Before Hitler claimed it as his personal title, Führer simply meant “leader” or “guide” in German. It was also used as a military title for commanders who lacked the qualifications to hold permanent command. Since its connotation to Nazi Germany, führer is not used in political context anymore, but may be combined with other words to mean “guide.” For instance, a mountain guide would be called a Bergführer, with “berg” meaning “mountain.”
Führer as Hitler's Title
Hitler claimed the word “Führer” as an unique name for himself and started using it when he became chairman of the Nazi Party. It was at the time not uncommon to call party leaders “Führer” but usually the word had an addition to indicate which party the leader belonged to. When adopting it as a single title, Hitler may have been inspired by Austrian politician, Georg von Schonerer who also used the word without a qualification and whose followers also made use of the “Sieg Heil” greeting.

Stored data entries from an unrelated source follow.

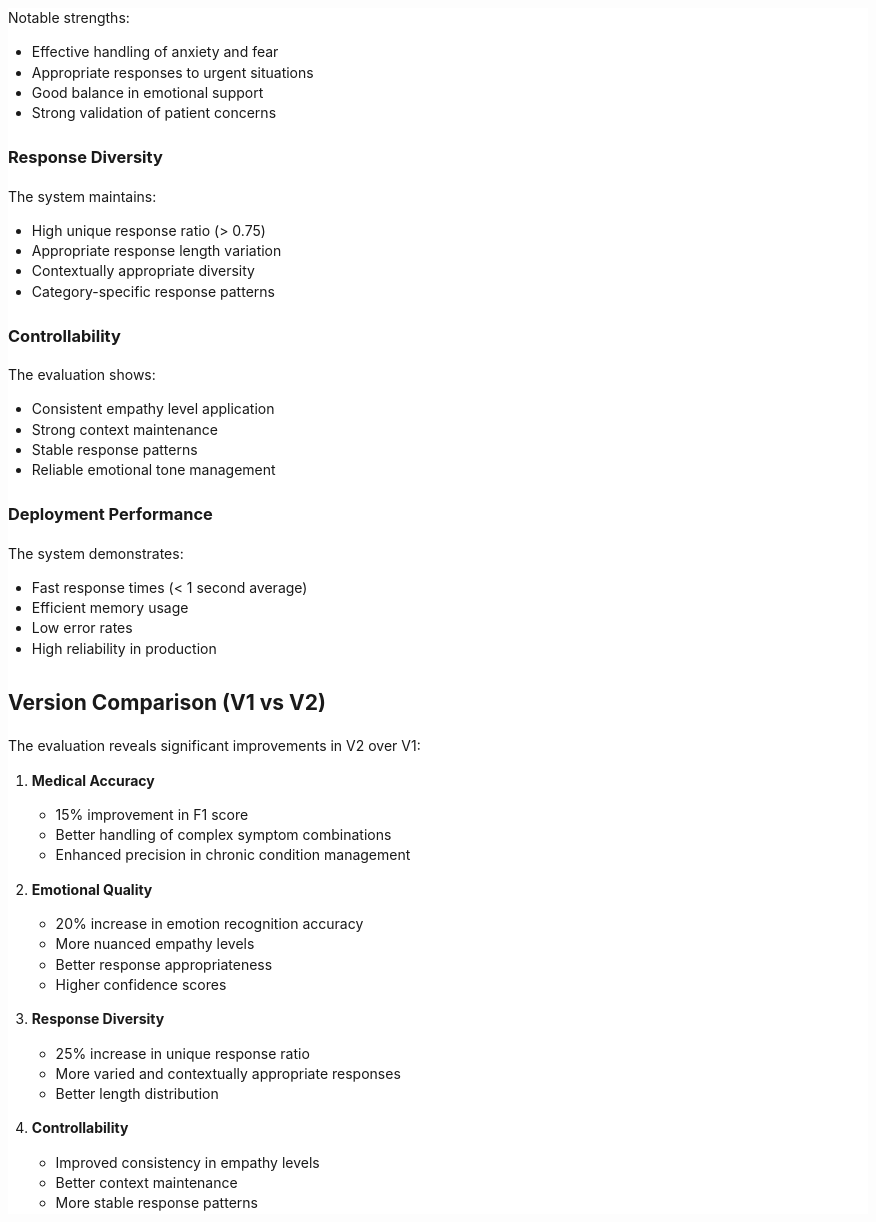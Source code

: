 Notable strengths:
- Effective handling of anxiety and fear
- Appropriate responses to urgent situations
- Good balance in emotional support
- Strong validation of patient concerns

### Response Diversity

The system maintains:
- High unique response ratio (> 0.75)
- Appropriate response length variation
- Contextually appropriate diversity
- Category-specific response patterns

### Controllability

The evaluation shows:
- Consistent empathy level application
- Strong context maintenance
- Stable response patterns
- Reliable emotional tone management

### Deployment Performance

The system demonstrates:
- Fast response times (< 1 second average)
- Efficient memory usage
- Low error rates
- High reliability in production

## Version Comparison (V1 vs V2)

The evaluation reveals significant improvements in V2 over V1:

1. **Medical Accuracy**
   - 15% improvement in F1 score
   - Better handling of complex symptom combinations
   - Enhanced precision in chronic condition management

2. **Emotional Quality**
   - 20% increase in emotion recognition accuracy
   - More nuanced empathy levels
   - Better response appropriateness
   - Higher confidence scores

3. **Response Diversity**
   - 25% increase in unique response ratio
   - More varied and contextually appropriate responses
   - Better length distribution

4. **Controllability**
   - Improved consistency in empathy levels
   - Better context maintenance
   - More stable response patterns
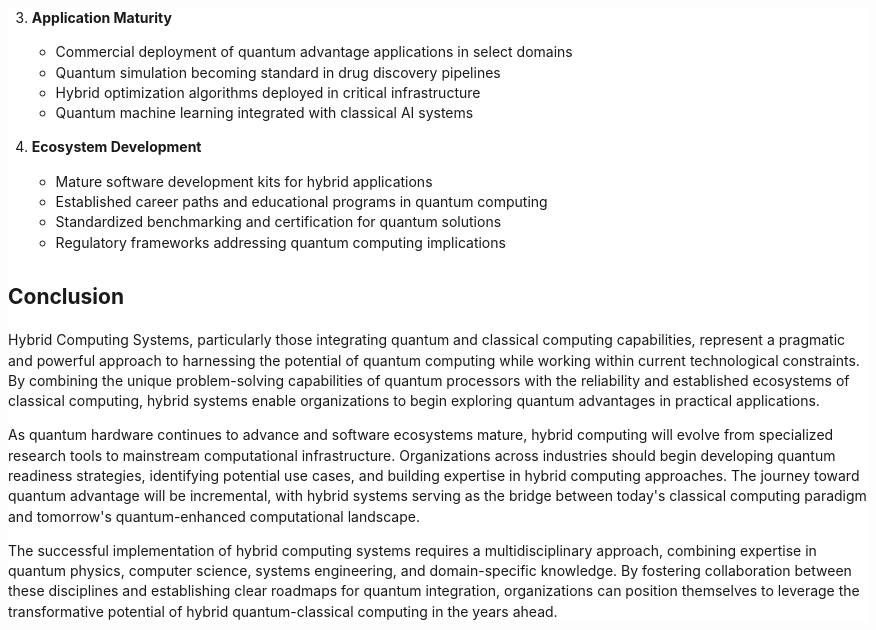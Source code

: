 3. **Application Maturity**
   - Commercial deployment of quantum advantage applications in select domains
   - Quantum simulation becoming standard in drug discovery pipelines
   - Hybrid optimization algorithms deployed in critical infrastructure
   - Quantum machine learning integrated with classical AI systems

4. **Ecosystem Development**
   - Mature software development kits for hybrid applications
   - Established career paths and educational programs in quantum computing
   - Standardized benchmarking and certification for quantum solutions
   - Regulatory frameworks addressing quantum computing implications

## Conclusion

Hybrid Computing Systems, particularly those integrating quantum and classical computing capabilities, represent a pragmatic and powerful approach to harnessing the potential of quantum computing while working within current technological constraints. By combining the unique problem-solving capabilities of quantum processors with the reliability and established ecosystems of classical computing, hybrid systems enable organizations to begin exploring quantum advantages in practical applications.

As quantum hardware continues to advance and software ecosystems mature, hybrid computing will evolve from specialized research tools to mainstream computational infrastructure. Organizations across industries should begin developing quantum readiness strategies, identifying potential use cases, and building expertise in hybrid computing approaches. The journey toward quantum advantage will be incremental, with hybrid systems serving as the bridge between today's classical computing paradigm and tomorrow's quantum-enhanced computational landscape.

The successful implementation of hybrid computing systems requires a multidisciplinary approach, combining expertise in quantum physics, computer science, systems engineering, and domain-specific knowledge. By fostering collaboration between these disciplines and establishing clear roadmaps for quantum integration, organizations can position themselves to leverage the transformative potential of hybrid quantum-classical computing in the years ahead.
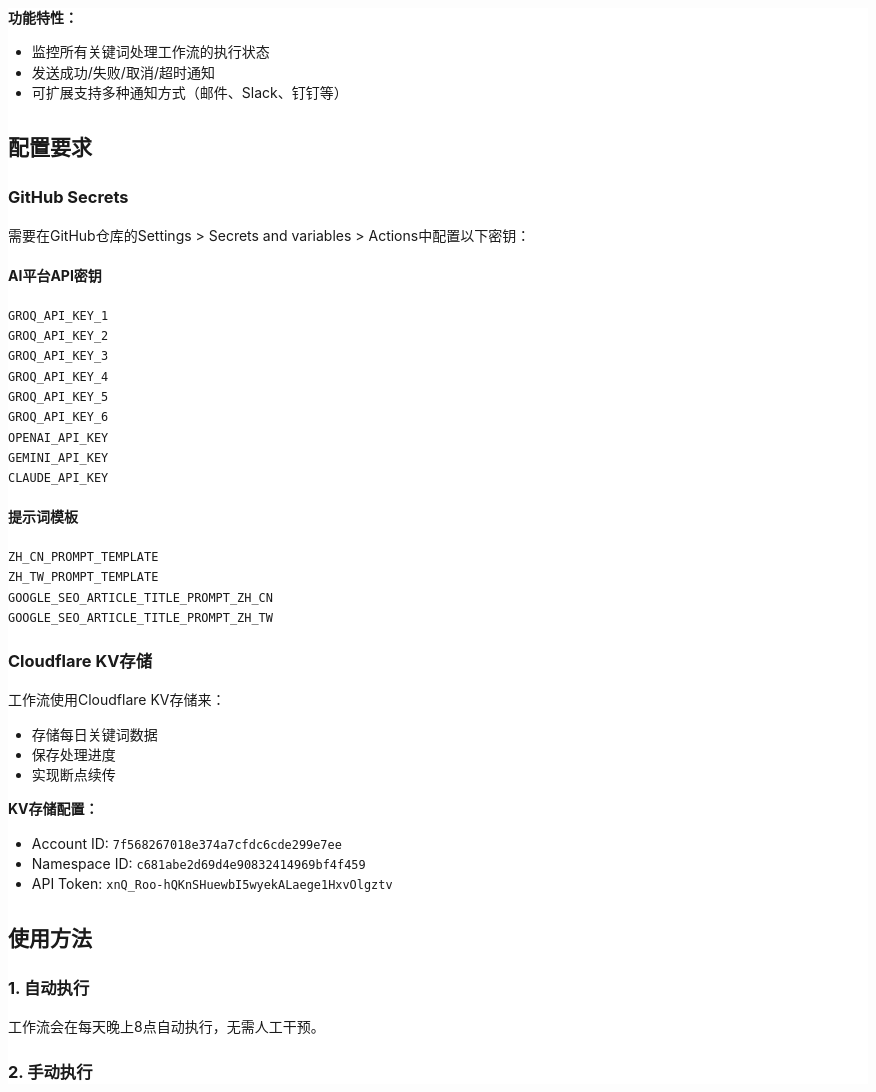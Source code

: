 **功能特性：**
- 监控所有关键词处理工作流的执行状态
- 发送成功/失败/取消/超时通知
- 可扩展支持多种通知方式（邮件、Slack、钉钉等）

## 配置要求

### GitHub Secrets

需要在GitHub仓库的Settings > Secrets and variables > Actions中配置以下密钥：

#### AI平台API密钥
```
GROQ_API_KEY_1
GROQ_API_KEY_2
GROQ_API_KEY_3
GROQ_API_KEY_4
GROQ_API_KEY_5
GROQ_API_KEY_6
OPENAI_API_KEY
GEMINI_API_KEY
CLAUDE_API_KEY
```

#### 提示词模板
```
ZH_CN_PROMPT_TEMPLATE
ZH_TW_PROMPT_TEMPLATE
GOOGLE_SEO_ARTICLE_TITLE_PROMPT_ZH_CN
GOOGLE_SEO_ARTICLE_TITLE_PROMPT_ZH_TW
```

### Cloudflare KV存储

工作流使用Cloudflare KV存储来：
- 存储每日关键词数据
- 保存处理进度
- 实现断点续传

**KV存储配置：**
- Account ID: `7f568267018e374a7cfdc6cde299e7ee`
- Namespace ID: `c681abe2d69d4e90832414969bf4f459`
- API Token: `xnQ_Roo-hQKnSHuewbI5wyekALaege1HxvOlgztv`

## 使用方法

### 1. 自动执行

工作流会在每天晚上8点自动执行，无需人工干预。

### 2. 手动执行
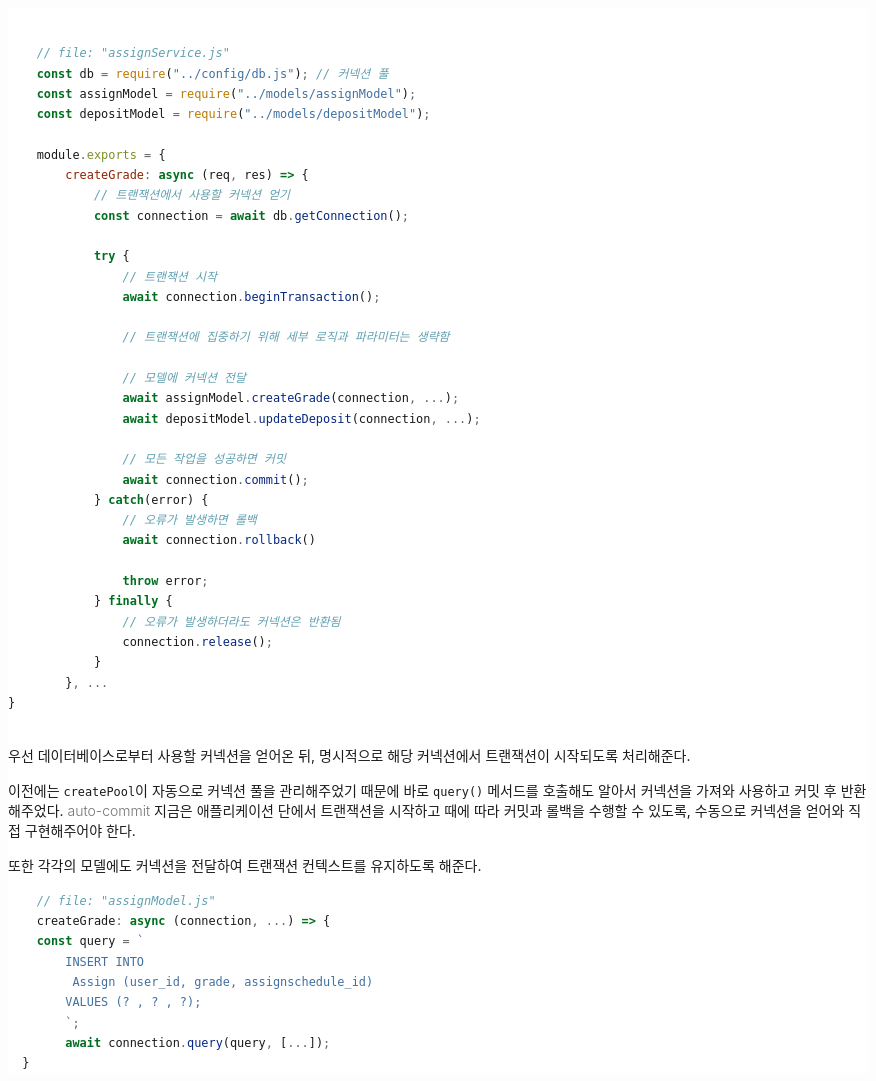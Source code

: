 <br>

```js
    // file: "assignService.js"
    const db = require("../config/db.js"); // 커넥션 풀
    const assignModel = require("../models/assignModel");
    const depositModel = require("../models/depositModel");

    module.exports = {
        createGrade: async (req, res) => {
            // 트랜잭션에서 사용할 커넥션 얻기
            const connection = await db.getConnection();

            try {
                // 트랜잭션 시작
                await connection.beginTransaction();

                // 트랜잭션에 집중하기 위해 세부 로직과 파라미터는 생략함
                
                // 모델에 커넥션 전달
                await assignModel.createGrade(connection, ...);
                await depositModel.updateDeposit(connection, ...);

                // 모든 작업을 성공하면 커밋
                await connection.commit();
            } catch(error) {
                // 오류가 발생하면 롤백
                await connection.rollback()

                throw error;
            } finally {
                // 오류가 발생하더라도 커넥션은 반환됨
                connection.release();
            }
        }, ...
}
    
```

우선 데이터베이스로부터 사용할 커넥션을 얻어온 뒤, 명시적으로 해당 커넥션에서 트랜잭션이 시작되도록 처리해준다.

이전에는 `createPool`이 자동으로 커넥션 풀을 관리해주었기 때문에 바로 `query()` 메서드를 호출해도 알아서 커넥션을 가져와 사용하고 커밋 후 반환해주었다. <span style="color:#737373; font-size:14px; font-weight:300;">auto-commit</span> 지금은 애플리케이션 단에서 트랜잭션을 시작하고 때에 따라 커밋과 롤백을 수행할 수 있도록, 수동으로 커넥션을 얻어와 직접 구현해주어야 한다.

또한 각각의 모델에도 커넥션을 전달하여 트랜잭션 컨텍스트를 유지하도록 해준다.

```js
    // file: "assignModel.js"
    createGrade: async (connection, ...) => {
    const query = `
        INSERT INTO
         Assign (user_id, grade, assignschedule_id)
        VALUES (? , ? , ?);
        `;
        await connection.query(query, [...]);
  }

```
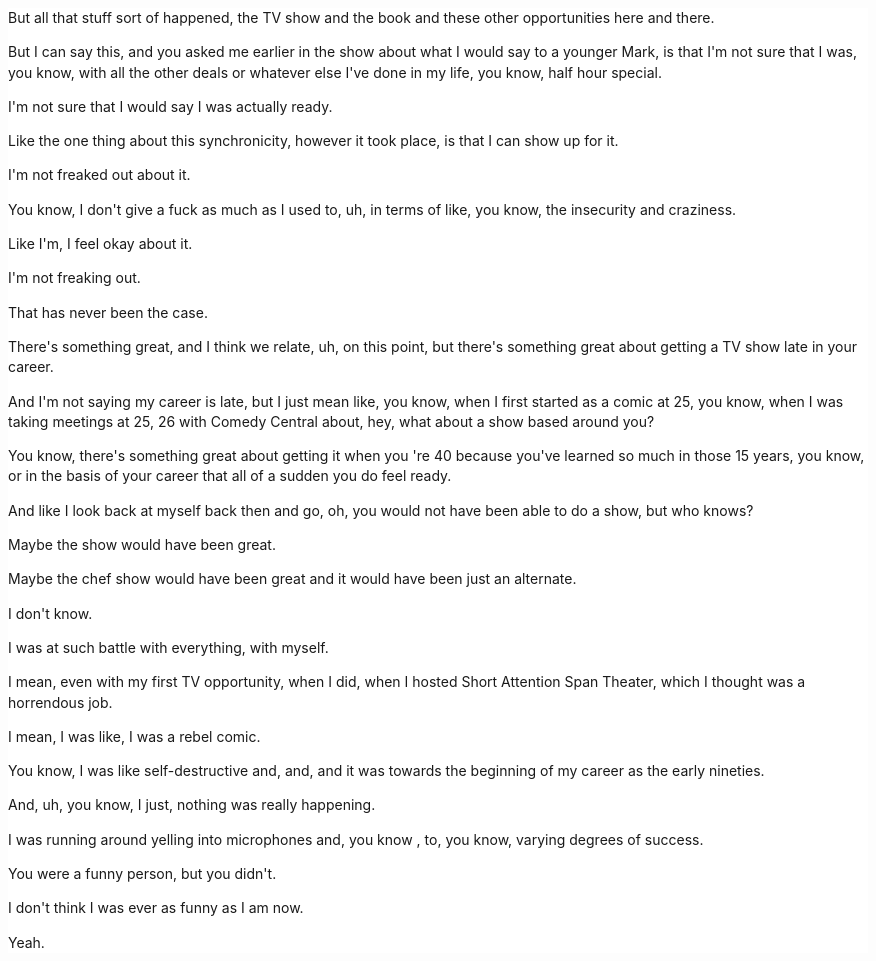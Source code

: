 But all that stuff sort of happened, the TV show and the book and these other opportunities here and there.

But I can say this, and you asked me earlier in the show about what I would say to a younger Mark, is that I'm not sure that I was, you know, with all the other deals or whatever else I've done in my life, you know, half hour special.

I'm not sure that I would say I was actually ready.

Like the one thing about this synchronicity, however it took place, is that I can show up for it.

I'm not freaked out about it.

You know, I don't give a fuck as much as I used to, uh, in terms of like, you know, the insecurity and craziness.

Like I'm, I feel okay about it.

I'm not freaking out.

That has never been the case.

There's something great, and I think we relate, uh, on this point, but there's something great about getting a TV show late in your career.

And I'm not saying my career is late, but I just mean like, you know, when I first started as a comic at 25, you know, when I was taking meetings at 25, 26 with Comedy Central about, hey, what about a show based around you?

You know, there's something great about getting it when you 're 40 because you've learned so much in those 15 years, you know, or in the basis of your career that all of a sudden you do feel ready.

And like I look back at myself back then and go, oh, you would not have been able to do a show, but who knows?

Maybe the show would have been great.

Maybe the chef show would have been great and it would have been just an alternate.

I don't know.

I was at such battle with everything, with myself.

I mean, even with my first TV opportunity, when I did, when I hosted Short Attention Span Theater, which I thought was a horrendous job.

I mean, I was like, I was a rebel comic.

You know, I was like self-destructive and, and, and it was towards the beginning of my career as the early nineties.

And, uh, you know, I just, nothing was really happening.

I was running around yelling into microphones and, you know , to, you know, varying degrees of success.

You were a funny person, but you didn't.

I don't think I was ever as funny as I am now.

Yeah.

After the Reichstag passed the Enabling Act which gave Hitler absolute power for four years, he dissolved the president's office and made himself the successor of Paul von Hindenburg. This was however in breach of the Enabling Act, and Hitler did not use the title as “president” but called himself “Führer and Chancellor of the Reich.” He would, after that often make use of the title in combination with other political leadership positions he took, for instance ” Germanic Führer” or “Führer and Supreme Commander of the Army”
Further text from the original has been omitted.